▸ **AIM OF THE TASK**
What lines below mention the word "verificar"? Copy each one.

-- EXERCISE INPUT follows --

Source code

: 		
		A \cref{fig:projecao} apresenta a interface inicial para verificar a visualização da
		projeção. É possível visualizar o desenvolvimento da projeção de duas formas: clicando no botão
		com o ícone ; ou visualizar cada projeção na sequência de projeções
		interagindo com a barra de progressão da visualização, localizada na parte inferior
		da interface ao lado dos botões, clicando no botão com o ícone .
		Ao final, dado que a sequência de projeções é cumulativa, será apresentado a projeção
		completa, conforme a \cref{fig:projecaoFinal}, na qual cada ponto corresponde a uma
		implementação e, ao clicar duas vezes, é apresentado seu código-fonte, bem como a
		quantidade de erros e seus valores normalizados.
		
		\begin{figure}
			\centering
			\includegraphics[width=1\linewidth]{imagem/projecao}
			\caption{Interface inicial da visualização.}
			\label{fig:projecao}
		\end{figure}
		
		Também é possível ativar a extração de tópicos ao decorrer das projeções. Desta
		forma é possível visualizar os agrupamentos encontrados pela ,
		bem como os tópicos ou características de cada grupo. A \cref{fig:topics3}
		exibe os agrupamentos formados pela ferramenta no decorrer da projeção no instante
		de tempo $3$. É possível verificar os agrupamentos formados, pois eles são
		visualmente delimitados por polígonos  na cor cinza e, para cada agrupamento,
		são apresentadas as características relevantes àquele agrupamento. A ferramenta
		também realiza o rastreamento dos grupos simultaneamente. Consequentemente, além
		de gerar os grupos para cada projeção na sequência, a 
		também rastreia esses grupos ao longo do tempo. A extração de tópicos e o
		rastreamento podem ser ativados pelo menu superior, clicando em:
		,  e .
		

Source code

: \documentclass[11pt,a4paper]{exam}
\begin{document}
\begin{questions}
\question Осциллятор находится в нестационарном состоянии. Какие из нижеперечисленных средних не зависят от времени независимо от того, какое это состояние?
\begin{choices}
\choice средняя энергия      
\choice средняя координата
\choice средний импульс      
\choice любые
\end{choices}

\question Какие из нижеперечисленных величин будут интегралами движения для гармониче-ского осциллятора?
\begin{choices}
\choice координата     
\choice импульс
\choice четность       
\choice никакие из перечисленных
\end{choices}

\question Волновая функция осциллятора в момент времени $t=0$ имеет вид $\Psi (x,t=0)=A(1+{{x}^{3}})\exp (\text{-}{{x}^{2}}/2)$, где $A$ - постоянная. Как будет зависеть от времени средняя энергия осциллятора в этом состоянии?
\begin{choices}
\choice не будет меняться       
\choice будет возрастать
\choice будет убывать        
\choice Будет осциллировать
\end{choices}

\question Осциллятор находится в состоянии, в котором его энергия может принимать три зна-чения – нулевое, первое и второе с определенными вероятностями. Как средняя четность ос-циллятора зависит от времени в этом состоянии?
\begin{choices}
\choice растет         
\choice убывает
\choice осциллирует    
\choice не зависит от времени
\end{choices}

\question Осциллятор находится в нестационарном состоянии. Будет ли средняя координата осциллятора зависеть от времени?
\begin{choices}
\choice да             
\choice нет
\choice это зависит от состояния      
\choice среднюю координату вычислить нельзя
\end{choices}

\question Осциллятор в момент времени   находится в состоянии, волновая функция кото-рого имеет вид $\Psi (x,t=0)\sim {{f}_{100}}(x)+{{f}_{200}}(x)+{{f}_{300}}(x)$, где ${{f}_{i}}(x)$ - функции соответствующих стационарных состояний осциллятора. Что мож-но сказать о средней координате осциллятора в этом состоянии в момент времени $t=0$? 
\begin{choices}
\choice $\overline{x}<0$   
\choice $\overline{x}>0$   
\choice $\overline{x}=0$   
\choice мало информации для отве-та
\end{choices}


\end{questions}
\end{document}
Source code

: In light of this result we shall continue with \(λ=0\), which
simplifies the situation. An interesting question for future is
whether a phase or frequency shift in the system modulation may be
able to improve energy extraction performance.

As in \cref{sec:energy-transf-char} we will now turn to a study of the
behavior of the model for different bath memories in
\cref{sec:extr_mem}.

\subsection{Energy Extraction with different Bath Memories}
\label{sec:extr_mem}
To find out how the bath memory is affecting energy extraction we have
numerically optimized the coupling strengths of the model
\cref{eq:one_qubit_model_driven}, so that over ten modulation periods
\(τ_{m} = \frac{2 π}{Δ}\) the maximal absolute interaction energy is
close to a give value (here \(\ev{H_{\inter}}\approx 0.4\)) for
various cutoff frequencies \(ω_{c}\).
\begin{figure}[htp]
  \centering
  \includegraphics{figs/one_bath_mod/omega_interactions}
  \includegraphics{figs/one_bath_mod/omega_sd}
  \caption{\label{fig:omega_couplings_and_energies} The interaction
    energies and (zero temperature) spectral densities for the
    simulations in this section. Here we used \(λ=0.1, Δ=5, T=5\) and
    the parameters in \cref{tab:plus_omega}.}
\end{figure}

-- EXERCISE INPUT concluded --

▸ **YOUR RESPONSE**
		A \cref{fig:projecao} apresenta a interface inicial para verificar a visualização da
		de tempo $3$. É possível verificar os agrupamentos formados, pois eles são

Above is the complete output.